La justice grecque refuse d’extrader huit militaires turcs, menaces d’Ankara
par Errica VALIANOU (AFP)
La cour suprême grecque a refusé jeudi l’extradition en Turquie des huit militaires turcs, accusés par Ankara d’avoir participé au putsch manqué du 15 juillet, s’attirant le mécontentement teinté de menaces de la Turquie.Le ministère turc des Affaires étrangères a en effet promptement réagi à la nouvelle, assurant qu’Ankara allait procéder à une « évaluation exhaustive » de l’impact de cette décision de justice sur ses relations avec Athènes, « bilatérales » et en matière de « coopération dans la lutte contre le terrorisme ».Il s’agit d’une décision que « nous percevons comme motivée par des considérations politiques », a indiqué le ministère.
Dans la foulée de ce jugement, la Turquie a également émis un mandat d’arrêt contre les huit hommes, et une nouvelle demande d’extradition.Une décision qui n’a pas ému Me Christos Mylonopoulos, un des avocats du groupe, qui a estimé que ces mesures ne visaient que les pays où les militaires turcs pourraient vouloir désormais se rendre, mais que l’affaire était close pour la Grèce.Les militaires, quatre capitaines, deux commandants et deux sergents, étaient en détention provisoire depuis leur atterrissage en hélicoptère au nord-est de la Grèce, près de la frontière gréco-turque, le 16 juillet, au lendemain du coup d’Etat manqué en Turquie
La cour suprême a suivi les réquisitions du parquet, qui s’était prononcé contre l’extradition il y a dix jours, en soulignant l’absence de garanties en Turquie pour un procès juste et équitable, selon une source judiciaire. »Indépendamment de leur culpabilité (présumée), leur extradition n’est pas autorisée car leur droits sont en danger » en Turquie, a statué la cour. Le président a mis en avant le risque de « torture ».L’affaire est embarrassante pour Athènes qui a depuis longtemps des relations délicates avec la Turquie, mais sur le sérieux de laquelle la Grèce compte pour endiguer le flux migratoire en mer Egée, notamment via l’accord UE-Turquie signé en mars.

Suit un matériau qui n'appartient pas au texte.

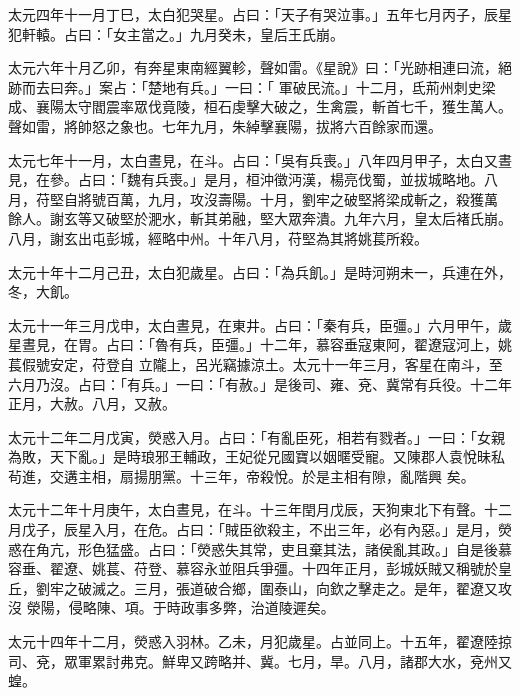 \begin{pinyinscope}
 太元四年十一月丁巳，太白犯哭星。占曰：「天子有哭泣事。」五年七月丙子，辰星犯軒轅。占曰：「女主當之。」九月癸未，皇后王氏崩。



 太元六年十月乙卯，有奔星東南經翼軫，聲如雷。《星說》曰：「光跡相連曰流，絕跡而去曰奔。」案占：「楚地有兵。」一曰：「
 軍破民流。」十二月，氐荊州刺史梁成、襄陽太守閻震率眾伐竟陵，桓石虔擊大破之，生禽震，斬首七千，獲生萬人。聲如雷，將帥怒之象也。七年九月，朱綽擊襄陽，拔將六百餘家而還。



 太元七年十一月，太白晝見，在斗。占曰：「吳有兵喪。」八年四月甲子，太白又晝見，在參。占曰：「魏有兵喪。」是月，桓沖徵沔漢，楊亮伐蜀，並拔城略地。八月，苻堅自將號百萬，九月，攻沒壽陽。十月，劉牢之破堅將梁成斬之，殺獲萬
 餘人。謝玄等又破堅於淝水，斬其弟融，堅大眾奔潰。九年六月，皇太后褚氏崩。八月，謝玄出屯彭城，經略中州。十年八月，苻堅為其將姚萇所殺。



 太元十年十二月己丑，太白犯歲星。占曰：「為兵飢。」是時河朔未一，兵連在外，冬，大飢。



 太元十一年三月戊申，太白晝見，在東井。占曰：「秦有兵，臣彊。」六月甲午，歲星晝見，在胃。占曰：「魯有兵，臣彊。」十二年，慕容垂寇東阿，翟遼寇河上，姚萇假號安定，苻登自
 立隴上，呂光竊據涼土。太元十一年三月，客星在南斗，至六月乃沒。占曰：「有兵。」一曰：「有赦。」是後司、雍、兗、冀常有兵役。十二年正月，大赦。八月，又赦。



 太元十二年二月戊寅，熒惑入月。占曰：「有亂臣死，相若有戮者。」一曰：「女親為敗，天下亂。」是時琅邪王輔政，王妃從兄國寶以姻暱受寵。又陳郡人袁悅昧私茍進，交遘主相，扇揚朋黨。十三年，帝殺悅。於是主相有隙，亂階興
 矣。



 太元十二年十月庚午，太白晝見，在斗。十三年閏月戊辰，天狗東北下有聲。十二月戊子，辰星入月，在危。占曰：「賊臣欲殺主，不出三年，必有內惡。」是月，熒惑在角亢，形色猛盛。占曰：「熒惑失其常，吏且棄其法，諸侯亂其政。」自是後慕容垂、翟遼、姚萇、苻登、慕容永並阻兵爭彊。十四年正月，彭城妖賊又稱號於皇丘，劉牢之破滅之。三月，張道破合鄉，圍泰山，向欽之擊走之。是年，翟遼又攻沒
 滎陽，侵略陳、項。于時政事多弊，治道陵遲矣。



 太元十四年十二月，熒惑入羽林。乙未，月犯歲星。占並同上。十五年，翟遼陸掠司、兗，眾軍累討弗克。鮮卑又跨略并、冀。七月，旱。八月，諸郡大水，兗州又蝗。




\end{pinyinscope}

Le Premier ministre grec Alexis Tsipras avait été l’un des premiers leaders européens à faire part de son soutien « au gouvernement démocratiquement élu » de Turquie, le 15 juillet lors du putsch manqué. Mais Athènes s’est par la suite inquiétée du durcissement du régime turc, y compris sur les différends bilatéraux traditionnels de souveraineté en mer Egée.